Early Stopping in Machine Learning !!

Aoishi Das
7 min readMay 2, 2022

--

Hey Guys.!!

When I started designing and building Machine Learning models I was always confused about one thing. This one burning question really pestered me a lot!!

For how many epochs should I train my model ?

I guess you too often have that question in mind. Usually we use some generic values like 50, 100 or 200 but is that even correct??

To begin with number of epochs is a hyperparameter.

What is a hyperparameter?

Hyperparameters are those values that control the learning process while training. Examples :

  1. Number of epochs
  2. Learning Rate
  3. Activation function to use in a layer
  4. Number of neurons and layers in a model
  5. Optimizer and so on

However the values of hyperparameters are determined by us.
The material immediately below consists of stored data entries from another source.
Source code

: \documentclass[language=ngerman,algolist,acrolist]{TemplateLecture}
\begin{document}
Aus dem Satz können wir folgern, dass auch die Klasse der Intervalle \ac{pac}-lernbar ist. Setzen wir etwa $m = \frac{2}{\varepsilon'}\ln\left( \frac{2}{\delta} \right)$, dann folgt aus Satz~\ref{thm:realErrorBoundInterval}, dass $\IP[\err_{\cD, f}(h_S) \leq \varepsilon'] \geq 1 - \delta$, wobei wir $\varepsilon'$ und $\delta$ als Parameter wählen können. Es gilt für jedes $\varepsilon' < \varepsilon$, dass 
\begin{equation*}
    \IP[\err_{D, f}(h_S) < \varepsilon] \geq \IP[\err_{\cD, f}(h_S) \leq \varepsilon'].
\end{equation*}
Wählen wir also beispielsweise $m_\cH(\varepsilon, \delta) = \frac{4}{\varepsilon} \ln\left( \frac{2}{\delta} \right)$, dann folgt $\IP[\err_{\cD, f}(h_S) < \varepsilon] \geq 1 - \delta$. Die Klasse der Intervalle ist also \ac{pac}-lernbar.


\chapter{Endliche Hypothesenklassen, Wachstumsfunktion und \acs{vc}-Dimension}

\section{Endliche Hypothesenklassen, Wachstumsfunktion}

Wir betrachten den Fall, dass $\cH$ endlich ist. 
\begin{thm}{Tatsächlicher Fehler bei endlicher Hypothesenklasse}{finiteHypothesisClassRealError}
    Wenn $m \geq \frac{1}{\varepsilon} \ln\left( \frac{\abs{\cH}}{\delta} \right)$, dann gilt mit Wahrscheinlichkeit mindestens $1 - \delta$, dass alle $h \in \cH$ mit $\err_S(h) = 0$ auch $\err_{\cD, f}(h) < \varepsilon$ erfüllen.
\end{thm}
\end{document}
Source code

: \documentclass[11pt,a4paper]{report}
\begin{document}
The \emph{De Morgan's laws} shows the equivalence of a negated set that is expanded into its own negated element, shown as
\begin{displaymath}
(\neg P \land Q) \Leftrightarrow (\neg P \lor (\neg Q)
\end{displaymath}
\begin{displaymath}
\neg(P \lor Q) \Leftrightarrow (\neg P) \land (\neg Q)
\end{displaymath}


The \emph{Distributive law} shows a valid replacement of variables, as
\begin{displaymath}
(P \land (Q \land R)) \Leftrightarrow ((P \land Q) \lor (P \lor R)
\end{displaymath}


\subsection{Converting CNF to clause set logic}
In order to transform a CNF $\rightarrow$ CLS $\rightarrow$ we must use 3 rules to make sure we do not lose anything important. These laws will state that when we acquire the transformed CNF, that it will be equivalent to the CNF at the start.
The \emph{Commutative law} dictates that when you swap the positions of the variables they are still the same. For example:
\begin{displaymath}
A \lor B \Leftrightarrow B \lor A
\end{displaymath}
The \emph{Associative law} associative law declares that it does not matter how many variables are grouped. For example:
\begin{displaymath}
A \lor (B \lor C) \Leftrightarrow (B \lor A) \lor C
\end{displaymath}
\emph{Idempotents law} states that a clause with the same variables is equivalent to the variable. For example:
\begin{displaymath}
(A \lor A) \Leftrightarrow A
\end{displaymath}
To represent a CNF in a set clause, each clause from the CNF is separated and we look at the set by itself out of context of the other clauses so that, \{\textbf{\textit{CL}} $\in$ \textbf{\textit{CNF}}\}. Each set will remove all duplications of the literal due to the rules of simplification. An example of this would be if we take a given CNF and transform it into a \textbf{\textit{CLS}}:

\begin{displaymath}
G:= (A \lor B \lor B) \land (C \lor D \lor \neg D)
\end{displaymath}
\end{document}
Phew!! That looks like a big responsibility on our tiny shoulders.

Although there’s no set rules to determine the values of hyperparameters but we do have some tricks up our sleeves that can help us to find the optimal values of hyperparameters.
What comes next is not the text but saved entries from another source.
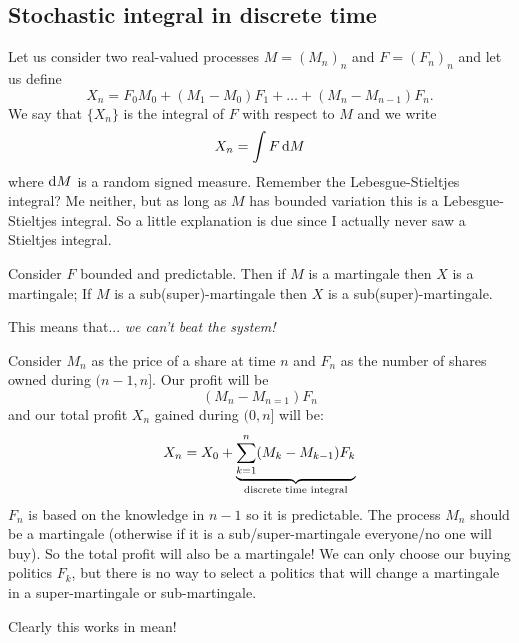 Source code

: \documentclass{report}
\begin{document}
\subsection{Stochastic integral in discrete time}
Let us consider two real-valued processes $M={(M_{n})}_{n}$ and $F={(F_{n})}_{n}$ and let us define
\[X_{n}=F_0M_{0}+(M_1-M_0)F_1+\ldots+(M_{n}-M_{n-1})F_n.\]
We say that $\{X_{n}\}$ is the integral of $F$ with respect to $M$ and we write
\[X_{n}=\int F \mathop{}\!\mathrm{d} M\]
where $\mathop{}\!\mathrm{d} M$ is a random signed measure. Remember the Lebesgue-Stieltjes integral? Me neither, but as long as $M$ has bounded variation this is a Lebesgue-Stieltjes integral. So a little explanation is due since I actually never saw a Stieltjes integral.
\begin{theorem}
	Consider $F$ bounded and predictable. Then if $M$ is a martingale then $X$ is a martingale; If $M$ is a sub(super)-martingale then $X$ is a sub(super)-martingale.
\end{theorem}
This means that... \emph{we can't beat the system!}
\begin{flushright}
	\hspace*{2.5cm}
\end{flushright}
\begin{example}
	Consider $M_{n}$ as the price of a share at time $n$ and $F_{n}$ as the number of shares owned during $(n-1,n]$. Our profit will be 
	\[(M_{n}-M_{n=1})F_{n}\]
	and our total profit $X_{n}$ gained during $(0,n]$ will be:
	\[X_{n}=X_{0}+\underbrace{\sum_{k=1}^{n}(M_{k}-M_{k-1})F_{k}}_{\mathclap{\text{discrete time integral}}}\]
	$F_{n}$ is based on the knowledge in $n-1$ so it is predictable. The process $M_{n}$ should be a martingale (otherwise if it is a sub/super-martingale everyone/no one will buy). So the total profit will also be a martingale! We can only choose our buying politics $F_{k}$, but there is no way to select a politics that will change a martingale in a super-martingale or sub-martingale.
\end{example}
Clearly this works in mean! 
\end{document}

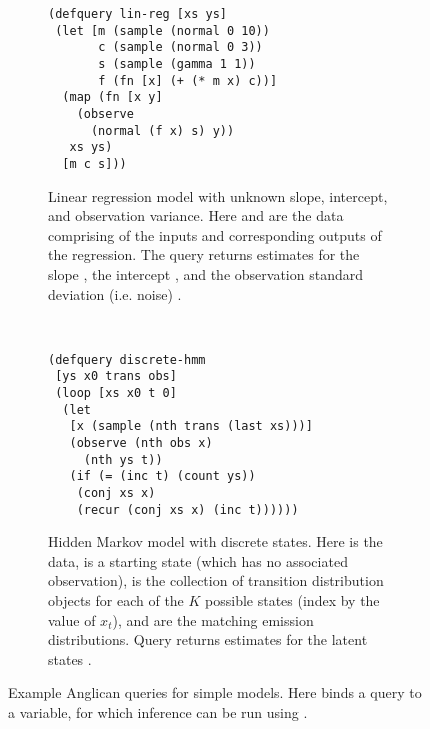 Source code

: \begin{figure}[t]
	\centering
	\begin{subfigure}[t]{0.45\textwidth}
			\centering	
\begin{lstlisting}[basicstyle=\ttfamily\footnotesize]
(defquery lin-reg [xs ys]
 (let [m (sample (normal 0 10))  
       c (sample (normal 0 3))
       s (sample (gamma 1 1))
       f (fn [x] (+ (* m x) c))]
  (map (fn [x y]
    (observe 
      (normal (f x) s) y))
   xs ys)
  [m c s]))
\end{lstlisting}				
			\caption{Linear regression model with unknown slope, intercept, and
				observation variance.  Here  and
	  are the data comprising of the inputs and corresponding
	 outputs of the regression.  The query returns estimates
	 for the slope , the intercept , and the observation
	 standard deviation (i.e. noise) . \label{fig:probprog:lregang}
		}
	\end{subfigure}
~~
	\begin{subfigure}[t]{0.52\textwidth}
		\centering	
\begin{lstlisting}[basicstyle=\ttfamily\footnotesize]
(defquery discrete-hmm
 [ys x0 trans obs]
 (loop [xs x0 t 0]
  (let 
   [x (sample (nth trans (last xs)))]
   (observe (nth obs x) 
     (nth ys t))
   (if (= (inc t) (count ys))
    (conj xs x)
    (recur (conj xs x) (inc t))))))
\end{lstlisting}	
		\caption{Hidden Markov model with discrete states.
	Here  is the data,  is a starting state (which
	has no associated observation),  is the collection of 
	transition distribution objects for each of the $K$ possible states
	(index by the value of $x_t$), and  are the matching
	emission distributions.	Query returns
	estimates for the latent states .\label{fig:probprog:hmm}
		 }
	\end{subfigure}
	\vspace{5pt}
		\caption{Example Anglican queries for simple models. Here 
			binds a query to a variable, for which inference can be run using
			{\footnotesize {}}. 
			\label{fig:probprog:example-ang}}
\end{figure}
Now let’s talk about how to find the correct number of epochs for our model training.

Let’s assume I am a noob with no idea about how to choose the correct value for number of epochs.

Case 1 : I choose a very small value like 20 or 30. Is that a problem?

Well YES!! My model might not be trained properly and remain underfit. Thus we won’t get good results.

Case 2: I choose a high value for number of epochs like 500 or 1000 to be on the safe side. Will that be a problem?

Again YES!! This might lead to overfitting and wastage of computational power.

What is overfitting?

Overfitting occurs when the model kind of memorizes the training dataset and learns it’s details. Thus instead of finding out the generalized solution , it finds out the specific solution that exactly fits the training dataset. This later on negatively impacts the performance of the model as your model won’t be able to predict unseen data properly.

Overfitting

From the graph, you can observe that the training and validation accuracy were pretty close till 7th or 8th epoch but after that the validation accuracy got stuck whereas the training performance kept on improving. This shows overfitting where your model kind of memorized the training dataset giving excellent results on that but will perform poorly on unseen test data.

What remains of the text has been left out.